The Democratic lawmakers were led by Reps. John Lewis (D-Ga.), the civil rights icon, and John Larson (D-Conn.). Congresswoman Clarke and more than 39 other Democrats walked into the chamber just before noon and pledged to “occupy” the House floor until the GOP leadership allowed a vote.

They began by reciting the Pledge of Allegiance as a couple dozen visitors in the gallery looked on and vowing “to occupy the floor of the House until there is action.”

Other Democrats began chanting: “I’m sick and tired of being sick and tired!” and “No bill, no break!”

“I’m sitting on the House floor staging a sit-in to demand action on commonsense gun legislation #NoMoreSilence #NoBillNoBreak,”  Clarke tweeted at around 1 p.m.

She also urged: “The time is now! #NoMoreSilence”

Clarke’s response and participation was welcomed by many of her constituents on Twitter who express pride and support.

Their numbers over the course of an hour more than tripled — even as Republicans recessed the House, turning off C-SPAN cameras and the video feed to the public. However, Democratic Congressman Rep. Scott Peters, D-California countered the TV camera blackout by streaming everything on their cell phones via Periscope, which ended up on C-SPAN anyway.
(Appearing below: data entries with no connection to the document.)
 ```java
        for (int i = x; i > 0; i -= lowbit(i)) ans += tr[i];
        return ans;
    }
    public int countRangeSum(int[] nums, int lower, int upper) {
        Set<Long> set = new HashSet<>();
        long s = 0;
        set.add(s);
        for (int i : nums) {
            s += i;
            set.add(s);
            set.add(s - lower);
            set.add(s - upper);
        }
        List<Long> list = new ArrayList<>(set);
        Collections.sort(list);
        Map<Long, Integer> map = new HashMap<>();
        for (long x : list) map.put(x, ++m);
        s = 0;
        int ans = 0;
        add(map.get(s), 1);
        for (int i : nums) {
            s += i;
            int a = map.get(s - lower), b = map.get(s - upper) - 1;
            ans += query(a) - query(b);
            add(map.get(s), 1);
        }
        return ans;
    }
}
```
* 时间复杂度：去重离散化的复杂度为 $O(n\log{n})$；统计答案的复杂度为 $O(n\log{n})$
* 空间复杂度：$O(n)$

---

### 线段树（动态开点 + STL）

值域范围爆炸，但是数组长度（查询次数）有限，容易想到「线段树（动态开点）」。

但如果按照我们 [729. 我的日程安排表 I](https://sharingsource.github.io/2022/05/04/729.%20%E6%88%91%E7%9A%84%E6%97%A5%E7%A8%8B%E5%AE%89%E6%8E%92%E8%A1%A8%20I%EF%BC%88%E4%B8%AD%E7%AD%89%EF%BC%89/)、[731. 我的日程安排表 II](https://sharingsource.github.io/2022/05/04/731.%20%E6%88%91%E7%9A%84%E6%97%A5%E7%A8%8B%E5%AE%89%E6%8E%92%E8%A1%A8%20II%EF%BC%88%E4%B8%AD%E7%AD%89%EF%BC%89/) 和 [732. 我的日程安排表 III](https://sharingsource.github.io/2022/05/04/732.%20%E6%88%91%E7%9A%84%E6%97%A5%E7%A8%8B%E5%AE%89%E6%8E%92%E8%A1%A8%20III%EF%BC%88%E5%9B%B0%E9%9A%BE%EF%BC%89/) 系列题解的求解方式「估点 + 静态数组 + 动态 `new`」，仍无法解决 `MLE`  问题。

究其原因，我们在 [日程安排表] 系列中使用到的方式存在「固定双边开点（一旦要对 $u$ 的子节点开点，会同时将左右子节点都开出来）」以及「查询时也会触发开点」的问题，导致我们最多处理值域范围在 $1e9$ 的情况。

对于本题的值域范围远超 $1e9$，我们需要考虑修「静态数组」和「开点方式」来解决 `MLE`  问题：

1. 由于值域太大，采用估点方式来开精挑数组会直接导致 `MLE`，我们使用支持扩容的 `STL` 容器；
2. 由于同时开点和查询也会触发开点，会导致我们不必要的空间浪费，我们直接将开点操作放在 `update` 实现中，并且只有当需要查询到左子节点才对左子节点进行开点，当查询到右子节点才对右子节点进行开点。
“We will be sitting-in until the House is allowed an opportunity to vote,” Democratic Whip Steny Hoyer of Maryland said in a statement. “This is an issue that ought to transcend party — it’s about saving lives and keeping our communities safe.”

House members also took to social media to lodge their protests using the hashtags #NoBillNoBreak, #NOMORESILENCE and #goodtrouble.

The House sit-in came on the heels of a showdown over gun policy Monday in the Senate. Four gun policy measures failed to pass the 60-vote threshold to move forward in the Senate. The votes came in the wake of the deadly shooting spree in a gay nightclub in Orlando — the nation’s worst mass shooting in modern history — and a subsequent 15-hour filibuster by Senate Democrats who demanded action on gun control.

The four amendments — two filed by Democratic Sens. Dianne Feinstein of California, and Chris Murphy of Connecticut, and two other, less restrictive measures filed by Sens. Chuck Grassley, R-Iowa, and John Cornyn, R-Texas — addressed background checks of prospective gun buyers and the sale of guns and explosives to people on terrorist watch lists.

Murphy, who led last week’s 15-hour filibuster by Senate Democrats who demanded action on gun control, applauded the House’s moves.
So did former President Bill Clinton and President Barack Obama who in a Tweet thanked Lewis for “leading on gun violence where we need it most.”
Vice President Joe Biden called Lewis “the keeper of the nation’s conscience at times of challenge and controversy.”

As the day wore on, the gallery seats began to fill as curious onlookers watched the impassioned speeches. Care packages with snacks and letters from supporters began pouring in for the lawmakers.

Republican Speaker Ryan called the move a “publicity stunt” and said they would not take up gun bills that the Senate already voted down on Monday. He called the House to order around 10 p.m. and tried to call to a vote other unrelated bills amid chants of “No bill, No vote” from Democratic lawmakers.